• _DATASET ENTRIES_:
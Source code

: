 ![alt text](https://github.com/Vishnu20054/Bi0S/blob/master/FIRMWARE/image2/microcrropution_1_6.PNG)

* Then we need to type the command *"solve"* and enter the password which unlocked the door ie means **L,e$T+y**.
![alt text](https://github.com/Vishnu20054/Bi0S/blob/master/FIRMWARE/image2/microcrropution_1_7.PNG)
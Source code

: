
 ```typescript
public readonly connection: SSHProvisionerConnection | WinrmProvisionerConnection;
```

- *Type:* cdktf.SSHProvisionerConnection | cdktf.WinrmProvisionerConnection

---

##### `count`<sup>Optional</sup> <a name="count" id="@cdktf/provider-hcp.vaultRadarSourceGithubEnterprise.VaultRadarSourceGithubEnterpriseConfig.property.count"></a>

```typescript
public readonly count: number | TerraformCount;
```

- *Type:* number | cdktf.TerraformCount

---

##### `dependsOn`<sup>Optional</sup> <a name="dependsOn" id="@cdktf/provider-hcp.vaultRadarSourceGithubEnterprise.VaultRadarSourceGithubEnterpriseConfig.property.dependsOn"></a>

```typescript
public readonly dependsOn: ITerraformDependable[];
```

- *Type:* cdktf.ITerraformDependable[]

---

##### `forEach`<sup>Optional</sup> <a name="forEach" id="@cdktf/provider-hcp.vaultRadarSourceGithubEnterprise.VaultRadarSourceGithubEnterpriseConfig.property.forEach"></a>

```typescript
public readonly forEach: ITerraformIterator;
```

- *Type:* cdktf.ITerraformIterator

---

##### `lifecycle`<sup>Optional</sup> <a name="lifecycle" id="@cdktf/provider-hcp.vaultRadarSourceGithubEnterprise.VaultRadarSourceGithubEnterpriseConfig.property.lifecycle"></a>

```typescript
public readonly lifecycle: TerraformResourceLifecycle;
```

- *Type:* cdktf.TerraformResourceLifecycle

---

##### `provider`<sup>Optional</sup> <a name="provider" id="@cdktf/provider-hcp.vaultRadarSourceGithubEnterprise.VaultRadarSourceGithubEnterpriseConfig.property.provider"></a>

• _TASK DIRECTIONS_: Sift through the material above and copy the lines that contain the word "FIRMWARE".

• _SOLUTION BELOW_:
: ![alt text](https://github.com/Vishnu20054/Bi0S/blob/master/FIRMWARE/image2/microcrropution_1_6.PNG)
![alt text](https://github.com/Vishnu20054/Bi0S/blob/master/FIRMWARE/image2/microcrropution_1_7.PNG)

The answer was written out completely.